With three young sons, the couple needed extra room and asked architects Raun Thorp and Brian Tichenor of Tichenor & Thorp in Beverly Hills to design a 1,300-square-foot second-floor addition featuring a spacious master bedroom suite and two children’s rooms. The owners stripped and lightened the dark Douglas fir floors in the original house, then removed mirrors from walls and ceilings and painted the rooms in soft shades of cream, yellow and khaki for a light, airy feeling.

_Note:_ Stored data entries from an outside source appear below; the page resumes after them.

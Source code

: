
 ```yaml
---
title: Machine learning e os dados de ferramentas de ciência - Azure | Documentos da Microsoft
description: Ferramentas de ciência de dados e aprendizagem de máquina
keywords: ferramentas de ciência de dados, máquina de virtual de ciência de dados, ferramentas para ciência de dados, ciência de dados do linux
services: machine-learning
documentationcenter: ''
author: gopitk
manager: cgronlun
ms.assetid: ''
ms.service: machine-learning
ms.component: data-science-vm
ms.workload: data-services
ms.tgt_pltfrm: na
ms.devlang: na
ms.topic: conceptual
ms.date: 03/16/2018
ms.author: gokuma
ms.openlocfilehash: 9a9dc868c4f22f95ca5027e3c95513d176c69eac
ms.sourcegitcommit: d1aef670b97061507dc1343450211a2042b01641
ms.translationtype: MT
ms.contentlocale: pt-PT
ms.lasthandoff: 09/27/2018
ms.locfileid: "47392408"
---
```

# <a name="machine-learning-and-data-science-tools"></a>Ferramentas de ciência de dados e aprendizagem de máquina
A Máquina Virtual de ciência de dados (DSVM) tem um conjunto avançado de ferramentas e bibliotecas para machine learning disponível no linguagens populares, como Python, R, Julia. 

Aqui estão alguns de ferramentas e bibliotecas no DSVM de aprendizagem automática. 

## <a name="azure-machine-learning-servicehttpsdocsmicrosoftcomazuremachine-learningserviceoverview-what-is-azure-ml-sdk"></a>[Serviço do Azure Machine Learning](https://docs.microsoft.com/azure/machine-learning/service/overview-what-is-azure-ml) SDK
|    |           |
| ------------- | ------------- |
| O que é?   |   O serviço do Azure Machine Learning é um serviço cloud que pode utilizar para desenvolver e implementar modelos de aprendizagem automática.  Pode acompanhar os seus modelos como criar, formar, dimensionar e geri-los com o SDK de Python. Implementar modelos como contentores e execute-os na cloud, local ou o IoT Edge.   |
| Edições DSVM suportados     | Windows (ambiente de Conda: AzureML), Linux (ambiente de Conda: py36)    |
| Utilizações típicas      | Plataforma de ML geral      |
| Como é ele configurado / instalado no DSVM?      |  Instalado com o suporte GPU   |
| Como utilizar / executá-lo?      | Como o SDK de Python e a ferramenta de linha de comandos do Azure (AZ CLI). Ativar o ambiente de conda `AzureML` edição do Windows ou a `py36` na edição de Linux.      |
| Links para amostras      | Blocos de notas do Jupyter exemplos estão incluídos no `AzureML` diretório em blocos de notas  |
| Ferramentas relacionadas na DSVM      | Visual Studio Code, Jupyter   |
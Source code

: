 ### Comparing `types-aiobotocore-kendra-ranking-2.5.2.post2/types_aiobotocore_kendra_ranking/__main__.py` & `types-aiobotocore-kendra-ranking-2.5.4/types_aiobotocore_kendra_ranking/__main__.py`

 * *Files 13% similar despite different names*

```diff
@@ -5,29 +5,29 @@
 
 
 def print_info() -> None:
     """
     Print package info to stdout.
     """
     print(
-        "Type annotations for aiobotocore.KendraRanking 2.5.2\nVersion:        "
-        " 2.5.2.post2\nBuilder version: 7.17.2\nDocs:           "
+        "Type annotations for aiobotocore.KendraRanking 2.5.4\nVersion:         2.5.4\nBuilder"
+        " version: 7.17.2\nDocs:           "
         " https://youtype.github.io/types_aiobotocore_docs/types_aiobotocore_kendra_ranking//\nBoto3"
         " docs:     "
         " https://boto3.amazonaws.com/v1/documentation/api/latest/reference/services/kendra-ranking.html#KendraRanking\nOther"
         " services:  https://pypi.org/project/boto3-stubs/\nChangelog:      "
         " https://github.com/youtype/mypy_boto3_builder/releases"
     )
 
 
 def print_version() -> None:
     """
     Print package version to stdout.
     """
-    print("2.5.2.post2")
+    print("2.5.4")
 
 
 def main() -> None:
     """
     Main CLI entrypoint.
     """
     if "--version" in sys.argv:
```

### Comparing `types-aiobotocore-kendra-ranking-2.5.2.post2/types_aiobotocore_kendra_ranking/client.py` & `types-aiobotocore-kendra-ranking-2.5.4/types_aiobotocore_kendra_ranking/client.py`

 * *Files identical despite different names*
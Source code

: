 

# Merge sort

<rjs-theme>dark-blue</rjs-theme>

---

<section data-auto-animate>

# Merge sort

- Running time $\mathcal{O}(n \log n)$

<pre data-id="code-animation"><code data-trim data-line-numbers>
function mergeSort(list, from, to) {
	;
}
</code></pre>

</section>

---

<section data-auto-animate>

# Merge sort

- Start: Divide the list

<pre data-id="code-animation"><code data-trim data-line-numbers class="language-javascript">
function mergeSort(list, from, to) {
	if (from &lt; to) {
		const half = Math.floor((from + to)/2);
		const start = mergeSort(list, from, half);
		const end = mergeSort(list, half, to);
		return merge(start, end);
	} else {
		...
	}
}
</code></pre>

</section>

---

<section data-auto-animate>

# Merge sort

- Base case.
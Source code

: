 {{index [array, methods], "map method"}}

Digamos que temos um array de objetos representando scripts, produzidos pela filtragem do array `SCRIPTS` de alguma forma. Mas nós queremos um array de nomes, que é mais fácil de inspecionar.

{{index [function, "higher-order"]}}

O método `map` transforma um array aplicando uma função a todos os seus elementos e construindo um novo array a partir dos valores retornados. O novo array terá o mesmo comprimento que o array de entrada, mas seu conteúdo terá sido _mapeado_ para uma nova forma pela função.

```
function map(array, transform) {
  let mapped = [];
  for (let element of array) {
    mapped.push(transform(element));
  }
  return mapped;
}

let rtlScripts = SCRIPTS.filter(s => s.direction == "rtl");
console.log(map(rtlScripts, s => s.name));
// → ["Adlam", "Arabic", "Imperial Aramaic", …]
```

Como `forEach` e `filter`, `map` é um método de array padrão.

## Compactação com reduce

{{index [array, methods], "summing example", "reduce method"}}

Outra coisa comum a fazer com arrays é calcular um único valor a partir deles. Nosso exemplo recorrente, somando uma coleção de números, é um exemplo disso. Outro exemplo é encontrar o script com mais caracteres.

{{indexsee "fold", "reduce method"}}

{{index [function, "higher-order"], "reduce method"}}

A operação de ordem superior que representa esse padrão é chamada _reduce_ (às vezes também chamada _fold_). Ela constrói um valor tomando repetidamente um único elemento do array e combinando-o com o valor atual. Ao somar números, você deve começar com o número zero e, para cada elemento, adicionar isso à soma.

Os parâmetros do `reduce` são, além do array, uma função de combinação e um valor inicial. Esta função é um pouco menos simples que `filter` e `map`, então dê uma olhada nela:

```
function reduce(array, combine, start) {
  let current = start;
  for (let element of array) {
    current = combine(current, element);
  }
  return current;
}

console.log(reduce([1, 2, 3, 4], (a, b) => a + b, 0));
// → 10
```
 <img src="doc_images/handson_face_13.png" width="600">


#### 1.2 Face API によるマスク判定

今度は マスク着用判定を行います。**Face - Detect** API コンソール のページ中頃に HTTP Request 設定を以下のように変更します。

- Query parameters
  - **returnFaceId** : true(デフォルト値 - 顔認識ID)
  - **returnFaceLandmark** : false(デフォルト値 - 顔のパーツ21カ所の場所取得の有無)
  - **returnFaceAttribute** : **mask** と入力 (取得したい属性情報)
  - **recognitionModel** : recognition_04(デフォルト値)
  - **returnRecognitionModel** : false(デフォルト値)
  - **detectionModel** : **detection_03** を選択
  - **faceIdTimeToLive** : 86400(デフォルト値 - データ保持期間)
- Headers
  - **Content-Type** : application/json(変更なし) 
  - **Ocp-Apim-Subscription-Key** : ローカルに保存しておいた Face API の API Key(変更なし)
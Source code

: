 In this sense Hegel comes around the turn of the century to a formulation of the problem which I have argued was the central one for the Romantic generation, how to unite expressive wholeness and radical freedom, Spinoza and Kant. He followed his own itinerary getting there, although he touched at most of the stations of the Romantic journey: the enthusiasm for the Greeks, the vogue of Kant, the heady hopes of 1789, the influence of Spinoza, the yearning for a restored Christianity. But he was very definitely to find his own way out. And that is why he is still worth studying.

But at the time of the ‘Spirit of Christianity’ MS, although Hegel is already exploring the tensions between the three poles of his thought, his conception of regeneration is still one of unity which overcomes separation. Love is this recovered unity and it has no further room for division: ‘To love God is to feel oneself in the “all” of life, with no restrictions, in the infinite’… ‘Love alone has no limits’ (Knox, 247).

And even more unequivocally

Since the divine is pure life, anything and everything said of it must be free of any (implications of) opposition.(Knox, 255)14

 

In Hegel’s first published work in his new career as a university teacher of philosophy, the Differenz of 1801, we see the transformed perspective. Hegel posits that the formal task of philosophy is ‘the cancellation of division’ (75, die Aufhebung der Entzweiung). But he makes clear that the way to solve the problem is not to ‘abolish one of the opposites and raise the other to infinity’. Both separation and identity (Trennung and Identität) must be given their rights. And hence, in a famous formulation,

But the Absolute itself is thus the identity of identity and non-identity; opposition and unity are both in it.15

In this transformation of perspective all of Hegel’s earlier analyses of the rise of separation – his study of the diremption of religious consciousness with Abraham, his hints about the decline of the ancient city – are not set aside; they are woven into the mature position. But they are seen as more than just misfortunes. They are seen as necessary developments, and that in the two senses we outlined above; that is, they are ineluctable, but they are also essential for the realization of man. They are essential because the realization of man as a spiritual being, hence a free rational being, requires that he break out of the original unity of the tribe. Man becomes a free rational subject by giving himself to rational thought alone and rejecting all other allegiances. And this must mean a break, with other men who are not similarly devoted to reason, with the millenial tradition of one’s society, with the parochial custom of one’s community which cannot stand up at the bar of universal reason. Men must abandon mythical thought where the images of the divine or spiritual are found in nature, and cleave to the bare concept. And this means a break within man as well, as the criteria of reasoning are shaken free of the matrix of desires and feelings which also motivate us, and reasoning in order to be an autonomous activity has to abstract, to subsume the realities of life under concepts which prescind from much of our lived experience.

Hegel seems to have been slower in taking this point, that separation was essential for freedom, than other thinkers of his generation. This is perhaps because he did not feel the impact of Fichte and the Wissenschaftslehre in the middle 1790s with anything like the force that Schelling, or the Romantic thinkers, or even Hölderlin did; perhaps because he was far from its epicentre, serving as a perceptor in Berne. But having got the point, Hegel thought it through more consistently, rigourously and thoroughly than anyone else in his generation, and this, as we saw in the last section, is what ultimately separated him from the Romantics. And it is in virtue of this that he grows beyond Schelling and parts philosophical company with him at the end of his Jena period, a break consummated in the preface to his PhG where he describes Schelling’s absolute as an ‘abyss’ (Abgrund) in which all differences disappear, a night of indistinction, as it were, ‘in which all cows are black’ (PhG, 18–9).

Unlike a film set, Riva says, a home should be comfortable and decorated with personal memorabilia. “There are pieces of my whole life around this house.” The Bluthner piano--a gift from his grandmother, actress Marlene Dietrich, from her Park Avenue apartment--stands in the living room. “Burt Bacharach wrote many of his hit songs on it,” he says. A collection of miniature copies of the Eiffel Tower recalls childhood memories: “When I was young I used to stay with my grandmother at the Lancaster Hotel in Paris. I remember sitting out on the balcony with her having croissants and hot chocolate, the Eiffel Tower in the distance.” Pieces of former film sets and props salvaged from the wrecking ball lend a whimsical touch. Snow domes made by Riva to illustrate the opening title sequence of the film “North” decorate a dining room shelf while fake “lovelogs” from Mel Gibson’s bedroom in “Lethal Weapon 4” crackle under the TV in the den. On a terrace below the pool stands a gazebo built for the set of “Hard Rain.” And a blue boat in which Riva drilled holes and sank for the same film--now patched--floats in the pool for his kids to play in. “I get inspired by whatever film I happen to be working on,” he says, “but it’s much easier to do a set than a house. In a set you research it, build it, shoot it and it’s done, but a house is constantly evolving.”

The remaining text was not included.